Randal> Here's my mod_perl2 setup:
Randal> Apache 2.2.[something]
Randal> mod_perl 2.0.7 (or nearly that)
Randal> ModPerl::Registry
Randal> Perl "script" with CGI.pm
Randal> Very early in my app:
Randal> ## ensure utf8 CGI params:
Randal> $CGI::PARAM_UTF8 = 1;
Randal> binmode STDIN, ":utf8";
Randal> binmode STDOUT, ":utf8";
Randal> binmode STDERR, ":utf8";
Randal> This works fine in CGI mode: when I ask for $foo = $cgi->param('foo'),
Randal> DBI::data_string_desc($foo) shows a UTF8 string with the proper
Randal> discrepency between bytes and chars.
Randal> But when I try to run it under mod_perl, the returned string appears
Randal> to be the raw ascii bytes, and definitely not utf8. Of course, when I
Randal> store that in the database (using DBD::Pg), the "latin-1" is encoded
Randal> to "utf-8", and I get a bunch of weird chars on the output.
Randal> Has anyone managed to round-trip UTF8 from form to database and back
Randal> using a setup similar to this?
Randal> I suspect part of the problem is this in CGI.pm:
Randal> 'read_from_client' => <<'END_OF_FUNC',
Randal> # Read data from a file handle
Randal> sub read_from_client {
Randal> my($self, $buff, $len, $offset) = @_;
Randal> local $^W=0; # prevent a warning
Randal> return $MOD_PERL
Randal> ? $self->r->read($$buff, $len, $offset)
Randal> : read(\*STDIN, $$buff, $len, $offset);
Randal> }
Randal> END_OF_FUNC
Randal> Since I binmode STDIN, the non-$MOD_PERL works ok here.

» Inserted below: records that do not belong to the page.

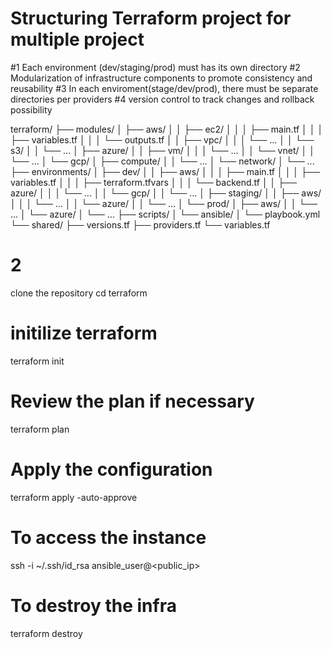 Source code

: # Structuring Terraform project for multiple project
#1 Each environment (dev/staging/prod) must has its own directory
#2 Modularization of infrastructure components to promote consistency and reusability
#3 In each enviroment(stage/dev/prod), there must be separate directories per providers
#4 version control to track changes and rollback possibility


terraform/
├── modules/
│   ├── aws/
│   │   ├── ec2/
│   │   │   ├── main.tf
│   │   │   ├── variables.tf
│   │   │   └── outputs.tf
│   │   ├── vpc/
│   │   │   └── ...
│   │   └── s3/
│   │       └── ...
│   ├── azure/
│   │   ├── vm/
│   │   │   └── ...
│   │   └── vnet/
│   │       └── ...
│   └── gcp/
│       ├── compute/
│       │   └── ...
│       └── network/
│           └── ...
├── environments/
│   ├── dev/
│   │   ├── aws/
│   │   │   ├── main.tf
│   │   │   ├── variables.tf
│   │   │   ├── terraform.tfvars
│   │   │   └── backend.tf
│   │   ├── azure/
│   │   │   └── ...
│   │   └── gcp/
│   │       └── ...
│   ├── staging/
│   │   ├── aws/
│   │   │   └── ...
│   │   └── azure/
│   │       └── ...
│   └── prod/
│       ├── aws/
│       │   └── ...
│       └── azure/
│           └── ...
├── scripts/
│   └── ansible/
│       └── playbook.yml
└── shared/
    ├── versions.tf
    ├── providers.tf
    └── variables.tf

# 2
clone the repository
cd terraform

# initilize terraform
terraform init

# Review the plan if necessary
terraform plan

# Apply the configuration
terraform apply -auto-approve

# To access the instance
ssh -i ~/.ssh/id_rsa ansible_user@<public_ip>

# To destroy the infra
terraform destroy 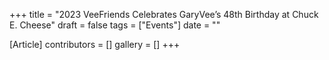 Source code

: +++
title = "2023 VeeFriends Celebrates GaryVee’s 48th Birthday at Chuck E. Cheese"
draft = false
tags = ["Events"]
date = ""

[Article]
contributors = []
gallery = []
+++ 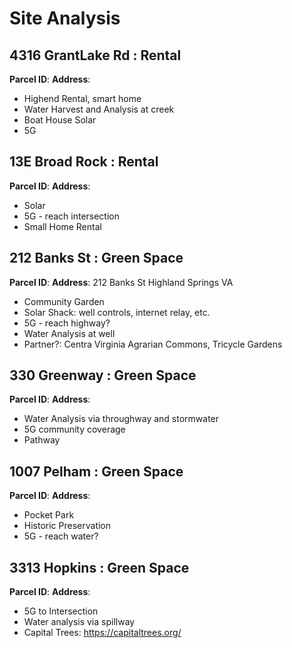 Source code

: # Site Analysis

## 4316 GrantLake Rd : Rental

**Parcel ID**:
**Address**:

* Highend Rental, smart home
* Water Harvest and Analysis at creek
* Boat House Solar
* 5G

## 13E Broad Rock : Rental

**Parcel ID**:
**Address**:

* Solar
* 5G - reach intersection
* Small Home Rental

## 212 Banks St : Green Space

**Parcel ID**:
**Address**: 212 Banks St Highland Springs VA

* Community Garden
* Solar Shack: well controls, internet relay, etc.
* 5G - reach highway?
* Water Analysis at well
* Partner?: Centra Virginia Agrarian Commons, Tricycle Gardens

## 330 Greenway : Green Space

**Parcel ID**:
**Address**:

* Water Analysis via throughway and stormwater
* 5G community coverage
* Pathway

## 1007 Pelham : Green Space

**Parcel ID**:
**Address**:

* Pocket Park
* Historic Preservation
* 5G - reach water?

## 3313 Hopkins : Green Space

**Parcel ID**:
**Address**:

* 5G to Intersection
* Water analysis via spillway
* Capital Trees: https://capitaltrees.org/

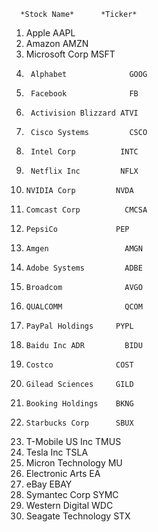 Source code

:       *Stock Name*      *Ticker*

1.    Apple               AAPL
2.	  Amazon         	    AMZN
3.	  Microsoft Corp	    MSFT
4.  	Alphabet     	      GOOG
5.  	Facebook     	      FB
6.  	Activision Blizzard ATVI
7.  	Cisco Systems    	  CSCO
8.  	Intel Corp	        INTC
9.  	Netflix Inc	        NFLX
10. 	NVIDIA Corp	        NVDA
11. 	Comcast Corp	      CMCSA
12. 	PepsiCo    	        PEP
13. 	Amgen    	          AMGN
14. 	Adobe Systems    	  ADBE
15. 	Broadcom     	      AVGO
16. 	QUALCOMM     	      QCOM
17. 	PayPal Holdings    	PYPL
18. 	Baidu Inc ADR	      BIDU
19. 	Costco	            COST
20. 	Gilead Sciences    	GILD
21. 	Booking Holdings   	BKNG
22. 	Starbucks Corp	    SBUX
23.   T-Mobile US Inc	    TMUS
24.   Tesla Inc	          TSLA
25.	  Micron Technology   MU
26.   Electronic Arts   	EA
27.   eBay                EBAY
28.   Symantec Corp	      SYMC
29.   Western Digital     WDC
30.   Seagate Technology  STX
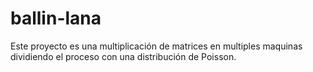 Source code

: ballin-lana
===========

Este proyecto es una multiplicación de matrices en multiples maquinas dividiendo el proceso con una distribución de Poisson.
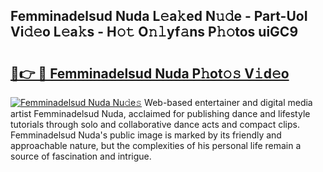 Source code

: ## Femminadelsud Nuda L𝚎a𝚔ed N𝚞𝚍e - Part-UoI Vi𝚍𝚎o L𝚎a𝚔s - H𝚘𝚝 O𝚗𝚕yf𝚊ns P𝚑𝚘tos uiGC9

# <h2><a href="http://kf18g0.oniu.top/?m=Femminadelsud+Nuda">🔗👉 🔴 Femminadelsud Nuda P𝚑ot𝚘𝚜 V𝚒d𝚎o</a></h2>

[![Femminadelsud Nuda Nu𝚍e𝚜](https://i.imgur.com/0qMVB7G.gif)](http://kf18g0.oniu.top/?m=Femminadelsud+Nuda)
Web-based entertainer and digital media artist Femminadelsud Nuda, acclaimed for publishing dance and lifestyle tutorials through solo and collaborative dance acts and compact clips. Femminadelsud Nuda's public image is marked by its friendly and approachable nature, but the complexities of his personal life remain a source of fascination and intrigue.  
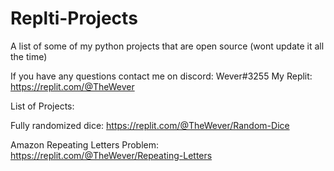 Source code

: # Replti-Projects
A list of some of my python projects that are open source (wont update it all the time)

If you have any questions contact me on discord: Wever#3255
My Replit: https://replit.com/@TheWever

List of Projects:

Fully randomized dice: https://replit.com/@TheWever/Random-Dice

Amazon Repeating Letters Problem: https://replit.com/@TheWever/Repeating-Letters
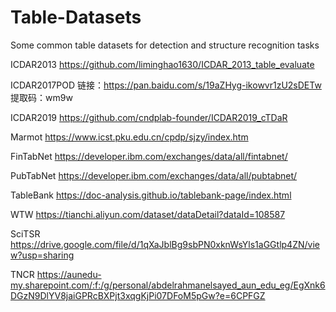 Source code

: # Table-Datasets
Some common table datasets for detection and structure recognition tasks

ICDAR2013  https://github.com/liminghao1630/ICDAR_2013_table_evaluate

ICDAR2017POD  链接：https://pan.baidu.com/s/19aZHyg-ikowvr1zU2sDETw 
              提取码：wm9w

ICDAR2019    https://github.com/cndplab-founder/ICDAR2019_cTDaR

Marmot    https://www.icst.pku.edu.cn/cpdp/sjzy/index.htm

FinTabNet   https://developer.ibm.com/exchanges/data/all/fintabnet/

PubTabNet   https://developer.ibm.com/exchanges/data/all/pubtabnet/

TableBank  https://doc-analysis.github.io/tablebank-page/index.html

WTW       https://tianchi.aliyun.com/dataset/dataDetail?dataId=108587

SciTSR   https://drive.google.com/file/d/1qXaJblBg9sbPN0xknWsYls1aGGtlp4ZN/view?usp=sharing

TNCR     https://aunedu-my.sharepoint.com/:f:/g/personal/abdelrahmanelsayed_aun_edu_eg/EgXnk6DGzN9DlYV8jaiGPRcBXPjt3xqgKjPi07DFoM5pGw?e=6CPFGZ
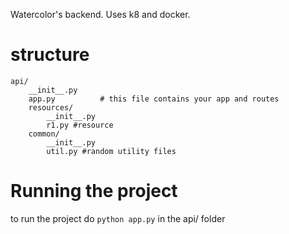 Watercolor's backend. Uses k8 and docker.
# structure 
	api/
		__init__.py
		app.py          # this file contains your app and routes
		resources/
			__init__.py
			r1.py #resource 
		common/
			__init__.py
			util.py #random utility files


# Running the project
to run the project do `python app.py` in the api/ folder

What's the
Randal> equivalent of $r->read() that marks the incoming stream as UTF8, so I
Randal> get chars instead of bytes? Or can I just read(\*STDIN) in mod_perl2
Randal> as well? (I know that was supported at one point...)
I realized that I never posted my ultimate solution. I monkey patch
CGI.pm:
require CGI;
{
my $orig = \&CGI::param;
no warnings 'redefine';
*CGI::param = sub {
$CGI::LIST_CONTEXT_WARN = 0; # workaround for backward compatibility
$CGI::PARAM_UTF8 = 1;
goto &$orig;
};
}
And this has been working just fine for both CGI and mod_perl. Just for the
record.
--
Randal L. Schwartz - Stonehenge Consulting Services, Inc. - +1 503 777 0095
<[email protected]> <URL:http://www.stonehenge.com/merlyn/>
Perl/Unix consulting, Technical writing, Comedy, etc. etc.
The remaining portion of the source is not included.